What I admire about the National Football League is the constant pace of innovation. Instant replay. The zone blitz. The Wildcat offense. And now, at long last, standards for NFL owners.
This last one was invented just last week, when the league pressured a group trying to buy the St. Louis Rams to drop conservative talk-radio host Rush Limbaugh from its ranks for what NFL commissioner Roger Goodell called "divisive" and "negative" commentary. "We are all held to a higher standard here," Goodell added.
Presumably Goodell was using the phrase higher standard with a certain flexibility, since the NFL counts any number of rapists, cokeheads and serial dog-torturers among its players. But let's be fair: Those are players. There are a very limited number of guys who can thread a ball 50 yards downfield through two defensive backs to a wide receiver, so you don't want to set the behavioral bar too high.
But Goodell has apparently realized that the world is full of half-wit millionaires willing to spend a fortune in order to hang around locker rooms sniffing jocks, so the league can afford to be somewhat choosy. Here's a list of directives from the NFL office governing the future behavior of owners:
• There can't be any episodes of The Sopranos based on your life. Investigative reporter Dan Moldea's 1988 book
Interference: How Organized Crime Influences Professional Footballsaid at least 26 NFL owners had documented ties to the Mafia or big-time gambling. Carroll Rosenbloom, who first owned the Colts and later the Rams, gambled so promiscuously with such a rough crowd that when he drowned while swimming in the ocean in 1979, it was widely believed he'd been murdered by disgruntled Mafia chums.
• Don't leave Super Bowl tickets lying around in your purse. Rosenbloom's ex-showgirl wife Georgia inherited the Rams when he died. The next season, when her team played in the Super Bowl, Georgia's new husband (No. 7, in case you were counting) Dominic Frontiere illegally scalped as many as 16,000 tickets. He wound up in jail; Georgia, who explained she just thought those tickets got lost in the sofa cushions or something, went on her merry way.
• Do not ask female reporters if they think that's a pistol in your pocket, or . . . When his players were accused of flashing Boston Herald reporter Lisa Olson in their locker room in 1990, classy Patriots owner Victor Kiam gave a wee hint of where they might have gotten the idea. "What do the Iraqis have in common with Lisa Olson?" Kiam cracked. "They've both seen Patriot missiles up close."

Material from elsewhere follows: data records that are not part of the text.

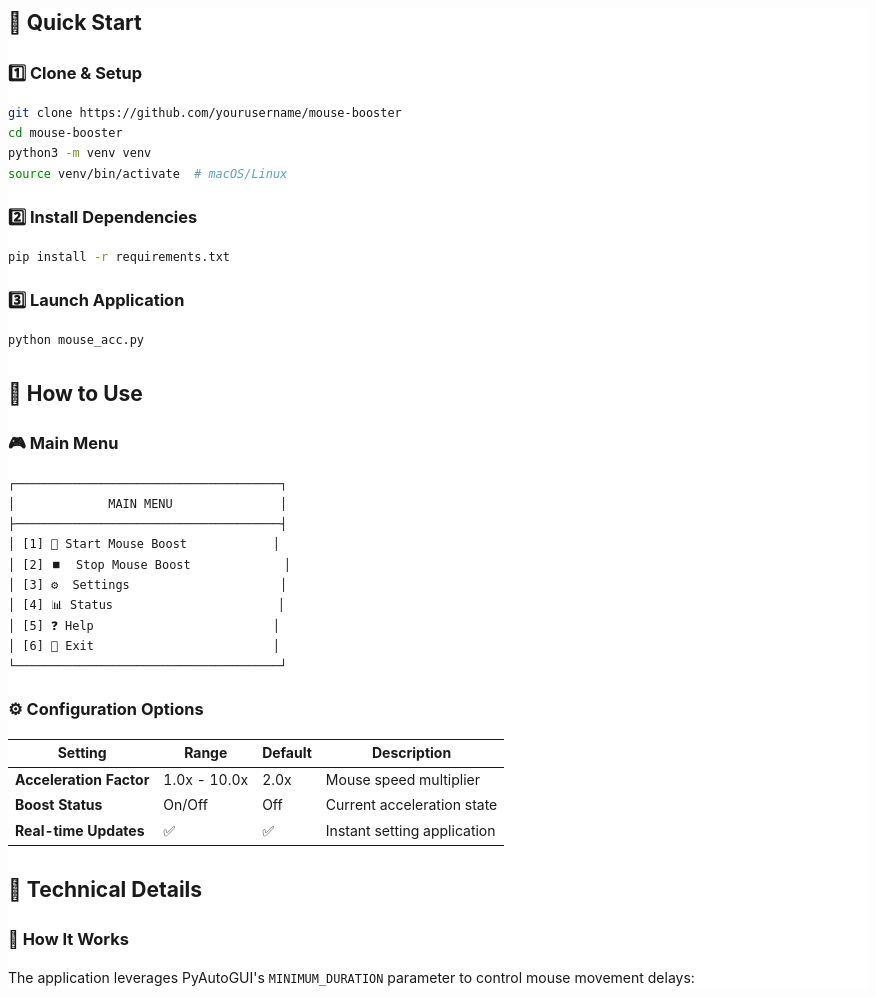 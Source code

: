 ## 🚀 Quick Start

### 1️⃣ **Clone & Setup**
```bash
git clone https://github.com/yourusername/mouse-booster
cd mouse-booster
python3 -m venv venv
source venv/bin/activate  # macOS/Linux
```

### 2️⃣ **Install Dependencies**
```bash
pip install -r requirements.txt
```

### 3️⃣ **Launch Application**
```bash
python mouse_acc.py
```

## 📖 How to Use

### 🎮 **Main Menu**
```
┌─────────────────────────────────────┐
│             MAIN MENU               │
├─────────────────────────────────────┤
│ [1] 🚀 Start Mouse Boost            │
│ [2] ⏹️  Stop Mouse Boost             │
│ [3] ⚙️  Settings                     │
│ [4] 📊 Status                       │
│ [5] ❓ Help                         │
│ [6] 🚪 Exit                         │
└─────────────────────────────────────┘
```

### ⚙️ **Configuration Options**

| Setting | Range | Default | Description |
|---------|-------|---------|-------------|
| **Acceleration Factor** | 1.0x - 10.0x | 2.0x | Mouse speed multiplier |
| **Boost Status** | On/Off | Off | Current acceleration state |
| **Real-time Updates** | ✅ | ✅ | Instant setting application |

## 🔧 Technical Details

### 🧠 **How It Works**
The application leverages PyAutoGUI's `MINIMUM_DURATION` parameter to control mouse movement delays:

• Fergie, no pets for you. Hip-hop singer Fergie, part of our proud new class of celebrity part-owners of the Dolphins, admits to past fascination with the drugs Ecstasy and crystal meth, though she grew annoyed with a London Sunday Times reporter who asked if it was true she once got so wasted on meth that she spent eight hours talking to a hamster. "It wasn't a hamster, it was a hamper," she insisted.
• And Fergie, lay in a supply of Depends. She says the Ecstasy and meth are behind her, but the singer -- perhaps because it was unfortunately recorded for posterity on YouTube -- admits to getting so drunk before going on stage at a show a couple of years ago that she wet herself while dancing.
• And Fergie -- you again! -- try some lyrics that rhyme June-moon-spoon. Among Fergie's more infamous songs recorded with the Black Eyed Peas is one called My Humps, which goes: I'ma get get get get you drunk/Get you love drunk off my hump -- well, you get the drift.
• JLo, stay off the phone with Rush. What got Limbaugh in trouble were purportedly racist comments that mostly turned out to be Internet fabrications. In the most inflammatory of those proven to be accurate, Limbaugh is complaining about flamboyant on-field celebrations during football games. "The NFL," he says, "all too often looks like a game between the Bloods and the Crips without any weapons."
Compare that to I'm Real, a song recorded in 2001 by another new Dolphins part-owner, Jennifer Lopez. It used the N-word so wantonly (not to mention a word for lady parts that will get you slapped if you speak it outside a locker room) that it led to a boycott of her album, serious enough that JLo went on the Today show to defend herself. Calling use of the N-word racist was "really absurd," Lopez said. I guess the NFL agrees.